In vista dell'incontro tra i due in Alaska è perciò bene tenere a mente le modalità con cui la Russia è solita condurre le trattative durante le guerre con numerosi precedenti che affondano le proprie origini non solo nel Novecento ma nei secoli passati. Vladimir Putin attinge infatti il proprio retroterra ideologico da un lato nella Russia zarista e dall'altro nell'Unione Sovietica facendo sue le lezioni apprese dal popolo russo in questi due momenti storici. L'importanza della diplomazia durante l'impero zarista è riassunta nel cosiddetto "grande gioco" che contrappose Russia e Regno Unito in Medioriente e Asia centrale nel corso del XIX secolo. Si tratta di una contesa diplomatica e dei servizi segreti tra le due superpotenze dell'epoca raccontata da Peter Hopkirk nell'omonimo libro.
Ma è soprattutto dalla cosiddetta dottrina Gromyko, teorizzata da Andrej Gromyko, ministro degli Esteri dell'Unione Sovietica dal 1957 al 1985, a cui si ispira la strategia negoziale del Cremlino. Questa dottrina si basa su tre principi di fondo: formulare richieste massime, presentare queste richieste sotto forma di ultimatum, infine non cedere su niente.

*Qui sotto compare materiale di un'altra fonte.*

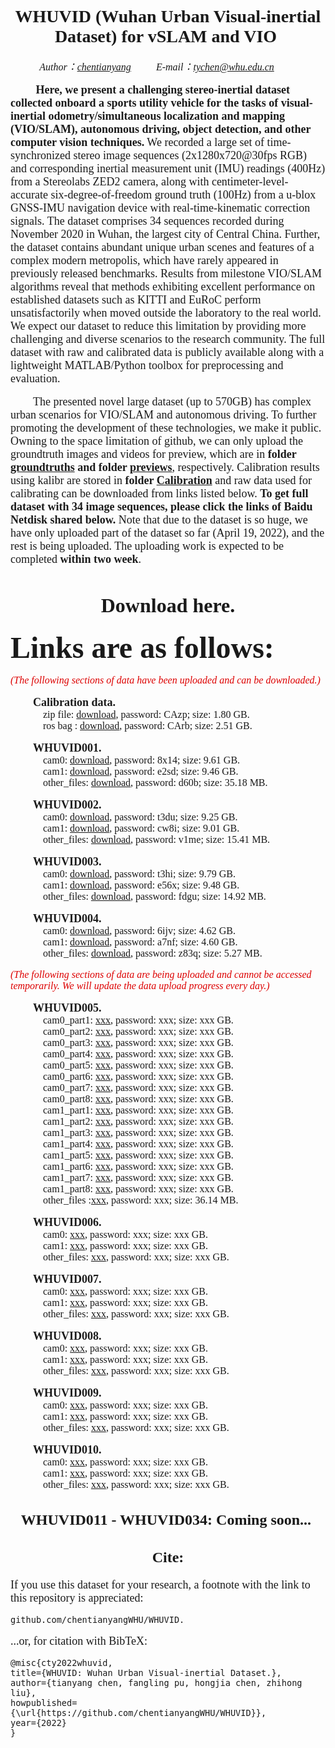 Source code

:# <center><font face="Times New Roman"> WHUVID (Wuhan Urban Visual-inertial Dataset) for vSLAM and VIO </font></center>

*<center><font face="Times New Roman" size = 3> Author：[chentianyang](https://github.com/chentianyangWHU) &emsp;&emsp; E-mail：tychen@whu.edu.cn &emsp;&emsp; </center>*

&emsp; &emsp;<font face="Times New Roman" size = 4> **Here, we present a challenging stereo-inertial dataset collected onboard a sports utility vehicle for the tasks of visual-inertial odometry/simultaneous localization and mapping (VIO/SLAM), autonomous driving, object detection, and other computer vision techniques.** We recorded a large set of time-synchronized stereo image sequences (2x1280x720@30fps RGB) and corresponding inertial measurement unit (IMU) readings (400Hz) from a Stereolabs ZED2 camera, along with centimeter-level-accurate six-degree-of-freedom ground truth (100Hz) from a u-blox GNSS-IMU navigation device with real-time-kinematic correction signals. The dataset comprises 34 sequences recorded during November 2020 in Wuhan, the largest city of Central China. Further, the dataset contains abundant unique urban scenes and features of a complex modern metropolis, which have rarely appeared in previously released benchmarks. Results from milestone VIO/SLAM algorithms reveal that methods exhibiting excellent performance on established datasets such as KITTI and EuRoC perform unsatisfactorily when moved outside the laboratory to the real world. We expect our dataset to reduce this limitation by providing more challenging and diverse scenarios to the research community. The full dataset with raw and calibrated data is publicly available along with a lightweight MATLAB/Python toolbox for preprocessing and evaluation.</font>

&emsp;&emsp; <font face="Times New Roman" size = 4>The presented novel large dataset (up to 570GB) has complex urban scenarios for VIO/SLAM and autonomous driving. To further promoting the development of these technologies, we make it public. Owning to the space limitation of github, we can only upload the groundtruth images and videos for preview, which are in **folder [groundtruths](https://github.com/chentianyangWHU/WHUVID/groundtruths) and folder [previews](https://github.com/chentianyangWHU/WHUVID/previews)**, respectively. Calibration results using kalibr are stored in **folder [Calibration](https://github.com/chentianyangWHU/WHUVID/Calibration)** and raw data used for calibrating can be downloaded from links listed below. **To get full dataset with 34 image sequences, please click the links of Baidu Netdisk shared below.** Note that due to the dataset is so huge, we have only uploaded part of the dataset so far (April 19, 2022), and the rest is being uploaded. The uploading work is expected to be completed **within two week**.</font>

  
# <center><font face="Times New Roman"> Download here.</font></center>
<font face="Times New Roman" size = 8>**Links are as follows:**</font>  
  
  *<font color="#dd0000">(The following sections of data have been uploaded and can be downloaded.)</font>*  
  
&emsp;&emsp; <font face="Times New Roman" size = 4>**Calibration data.**</font>  
  &emsp;&emsp;&emsp; <font face="Times New Roman" size = 3>zip file: [download](https://pan.baidu.com/s/1vEJYteSgoEzjKjSE4Ae2xg), password: CAzp; size: 1.80 GB.</font>  
  &emsp;&emsp;&emsp; <font face="Times New Roman" size = 3>ros bag : [download](https://pan.baidu.com/s/1oRQV3-NHgUUnmmwHgttKJQ), password: CArb; size: 2.51 GB.</font>  

&emsp;&emsp; <font face="Times New Roman" size = 4>**WHUVID001.**</font>  
  &emsp;&emsp;&emsp; <font face="Times New Roman" size = 3>cam0: [download](https://pan.baidu.com/s/1ah8hkRhkWkwY22kD_v4ofA), password: 8x14; size: 9.61 GB.</font>  
  &emsp;&emsp;&emsp; <font face="Times New Roman" size = 3>cam1: [download](https://pan.baidu.com/s/1MdXfC-LKP6djzQ1WgHoW0A), password: e2sd; size: 9.46 GB.</font>  
  &emsp;&emsp;&emsp; <font face="Times New Roman" size = 3>other_files: [download](https://pan.baidu.com/s/1encX6-eBbM0-lyRI5WkcTA), password: d60b; size: 35.18 MB.</font>  

&emsp;&emsp; <font face="Times New Roman" size = 4>**WHUVID002.**</font>  
  &emsp;&emsp;&emsp; <font face="Times New Roman" size = 3>cam0: [download](https://pan.baidu.com/s/1plinLkG-7ff8IbyQa5e5Rw), password: t3du; size: 9.25 GB.</font>  
  &emsp;&emsp;&emsp; <font face="Times New Roman" size = 3>cam1: [download](https://pan.baidu.com/s/1piuU9i9hbMczcb3U-A-w0w), password: cw8i; size: 9.01 GB.</font>  
  &emsp;&emsp;&emsp; <font face="Times New Roman" size = 3>other_files: [download](https://pan.baidu.com/s/15KXPY02h1EHDfG20xGSRig), password: v1me; size: 15.41 MB.</font>  
  
&emsp;&emsp; <font face="Times New Roman" size = 4>**WHUVID003.**</font>  
  &emsp;&emsp;&emsp; <font face="Times New Roman" size = 3>cam0: [download](https://pan.baidu.com/s/1iQ_K0Lym7bTgzI7FZWb6wQ), password: t3hi; size: 9.79 GB.</font>  
  &emsp;&emsp;&emsp; <font face="Times New Roman" size = 3>cam1: [download](https://pan.baidu.com/s/1FSkJWkGs-CD667gbHmgW_A), password: e56x; size: 9.48 GB.</font>  
  &emsp;&emsp;&emsp; <font face="Times New Roman" size = 3>other_files: [download](https://pan.baidu.com/s/1DGOMgIyVIBJ_Ynqb9oCRiw), password: fdgu; size: 14.92 MB.</font>  

&emsp;&emsp; <font face="Times New Roman" size = 4>**WHUVID004.**</font>  
  &emsp;&emsp;&emsp; <font face="Times New Roman" size = 3>cam0: [download](https://pan.baidu.com/s/1QI0gcYiqqAS44mz5HIStCw), password: 6ijv; size: 4.62 GB.</font>  
  &emsp;&emsp;&emsp; <font face="Times New Roman" size = 3>cam1: [download](https://pan.baidu.com/s/1VlQfe7fR3Rgr4vJfi-fwYg), password: a7nf; size: 4.60 GB.</font>  
  &emsp;&emsp;&emsp; <font face="Times New Roman" size = 3>other_files: [download](https://pan.baidu.com/s/1zcq2dNPtDbWWlhlsrnAgqA), password: z83q; size: 5.27 MB.</font>  
  
  *<font color="#dd0000">(The following sections of data are being uploaded and cannot be accessed temporarily. We will update the data upload progress every day.)</font>*  

&emsp;&emsp; <font face="Times New Roman" size = 4>**WHUVID005.**</font>  
  &emsp;&emsp;&emsp; <font face="Times New Roman" size = 3>cam0_part1: [xxx](), password: xxx; size: xxx GB.</font>  
  &emsp;&emsp;&emsp; <font face="Times New Roman" size = 3>cam0_part2: [xxx](), password: xxx; size: xxx GB.</font>  
  &emsp;&emsp;&emsp; <font face="Times New Roman" size = 3>cam0_part3: [xxx](), password: xxx; size: xxx GB.</font>  
  &emsp;&emsp;&emsp; <font face="Times New Roman" size = 3>cam0_part4: [xxx](), password: xxx; size: xxx GB.</font>  
  &emsp;&emsp;&emsp; <font face="Times New Roman" size = 3>cam0_part5: [xxx](), password: xxx; size: xxx GB.</font>  
  &emsp;&emsp;&emsp; <font face="Times New Roman" size = 3>cam0_part6: [xxx](), password: xxx; size: xxx GB.</font>  
  &emsp;&emsp;&emsp; <font face="Times New Roman" size = 3>cam0_part7: [xxx](), password: xxx; size: xxx GB.</font>  
  &emsp;&emsp;&emsp; <font face="Times New Roman" size = 3>cam0_part8: [xxx](), password: xxx; size: xxx GB.</font>  
  &emsp;&emsp;&emsp; <font face="Times New Roman" size = 3>cam1_part1: [xxx](), password: xxx; size: xxx GB.</font>  
  &emsp;&emsp;&emsp; <font face="Times New Roman" size = 3>cam1_part2: [xxx](), password: xxx; size: xxx GB.</font>  
  &emsp;&emsp;&emsp; <font face="Times New Roman" size = 3>cam1_part3: [xxx](), password: xxx; size: xxx GB.</font>  
  &emsp;&emsp;&emsp; <font face="Times New Roman" size = 3>cam1_part4: [xxx](), password: xxx; size: xxx GB.</font>  
  &emsp;&emsp;&emsp; <font face="Times New Roman" size = 3>cam1_part5: [xxx](), password: xxx; size: xxx GB.</font>  
  &emsp;&emsp;&emsp; <font face="Times New Roman" size = 3>cam1_part6: [xxx](), password: xxx; size: xxx GB.</font>  
  &emsp;&emsp;&emsp; <font face="Times New Roman" size = 3>cam1_part7: [xxx](), password: xxx; size: xxx GB.</font>  
  &emsp;&emsp;&emsp; <font face="Times New Roman" size = 3>cam1_part8: [xxx](), password: xxx; size: xxx GB.</font>  
  &emsp;&emsp;&emsp; <font face="Times New Roman" size = 3>other_files :[xxx](), password: xxx; size: 36.14 MB.</font>  

&emsp;&emsp; <font face="Times New Roman" size = 4>**WHUVID006.**</font>  
  &emsp;&emsp;&emsp; <font face="Times New Roman" size = 3>cam0: [xxx](), password: xxx; size: xxx GB.</font>  
  &emsp;&emsp;&emsp; <font face="Times New Roman" size = 3>cam1: [xxx](), password: xxx; size: xxx GB.</font>  
  &emsp;&emsp;&emsp; <font face="Times New Roman" size = 3>other_files: [xxx](), password: xxx; size: xxx GB.</font>  

&emsp;&emsp; <font face="Times New Roman" size = 4>**WHUVID007.**</font>  
  &emsp;&emsp;&emsp; <font face="Times New Roman" size = 3>cam0: [xxx](), password: xxx; size: xxx GB.</font>  
  &emsp;&emsp;&emsp; <font face="Times New Roman" size = 3>cam1: [xxx](), password: xxx; size: xxx GB.</font>  
  &emsp;&emsp;&emsp; <font face="Times New Roman" size = 3>other_files: [xxx](), password: xxx; size: xxx GB.</font>  

&emsp;&emsp; <font face="Times New Roman" size = 4>**WHUVID008.**</font>  
  &emsp;&emsp;&emsp; <font face="Times New Roman" size = 3>cam0: [xxx](), password: xxx; size: xxx GB.</font>  
  &emsp;&emsp;&emsp; <font face="Times New Roman" size = 3>cam1: [xxx](), password: xxx; size: xxx GB.</font>  
  &emsp;&emsp;&emsp; <font face="Times New Roman" size = 3>other_files: [xxx](), password: xxx; size: xxx GB.</font>  

&emsp;&emsp; <font face="Times New Roman" size = 4>**WHUVID009.**</font>  
  &emsp;&emsp;&emsp; <font face="Times New Roman" size = 3>cam0: [xxx](), password: xxx; size: xxx GB.</font>  
  &emsp;&emsp;&emsp; <font face="Times New Roman" size = 3>cam1: [xxx](), password: xxx; size: xxx GB.</font>  
  &emsp;&emsp;&emsp; <font face="Times New Roman" size = 3>other_files: [xxx](), password: xxx; size: xxx GB.</font>  

&emsp;&emsp; <font face="Times New Roman" size = 4>**WHUVID010.**</font>  
  &emsp;&emsp;&emsp; <font face="Times New Roman" size = 3>cam0: [xxx](), password: xxx; size: xxx GB.</font>  
  &emsp;&emsp;&emsp; <font face="Times New Roman" size = 3>cam1: [xxx](), password: xxx; size: xxx GB.</font>  
  &emsp;&emsp;&emsp; <font face="Times New Roman" size = 3>other_files: [xxx](), password: xxx; size: xxx GB.</font>  



## <center><font face="Times New Roman"> WHUVID011 - WHUVID034: Coming soon... </font></center>
  
## <center><font face="Times New Roman"> Cite:</font></center>  
  
<font face="Times New Roman" size = 4>If you use this dataset for your research, a footnote with the link to this repository is appreciated: </font>  
  ```
  github.com/chentianyangWHU/WHUVID.
  ```
    
  <font face="Times New Roman" size = 4>...or, for citation with BibTeX:</font>  
  
  ```
  @misc{cty2022whuvid,
  title={WHUVID: Wuhan Urban Visual-inertial Dataset.},
  author={tianyang chen, fangling pu, hongjia chen, zhihong liu},
  howpublished={\url{https://github.com/chentianyangWHU/WHUVID}},
  year={2022}
  }
  ```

Puntare al massimo (anche per ottenere ciò che non si è mai avuto) è un modo di agire rafforzato da un ultimatum con l'obiettivo di trovare un interlocutore in Occidente che sia disponibile a negoziare. La strategia è tanto semplice quanto efficace: chiedere di più è un modo per ottenere la metà o un terzo che non si aveva all'inizio della trattativa.
Non è un caso che, se si analizzano le dichiarazioni di Putin e dei principali esponenti della diplomazia russa, ci sono due costanti: la spartizione dell'Ucraina e l'eliminazione dell'Europa dal tavolo delle trattative. Nel primo caso ad essere messa in discussione è la sovranità dell'Ucraina e perciò il riconoscimento del suo presidente Zelensky, non a caso già a gennaio Putin aveva affermato che "a causa della sua illegittimità, Zelensky non è in grado di firmare nulla". La volontà di trattare alla pari con Donald Trump escludendo dal tavolo delle trattative sia l'Ucraina sia l'Europa era emersa sempre a inizio anno nella posizione del Cremlino.
Difficilmente Trump potrà ottenere un risultato soddisfacente dalle trattative con Putin se non riuscirà a entrare nella mente dello Zar facendo propria una delle massime de L'arte della guerra di Sun Tzu: "Conosci il tuo nemico".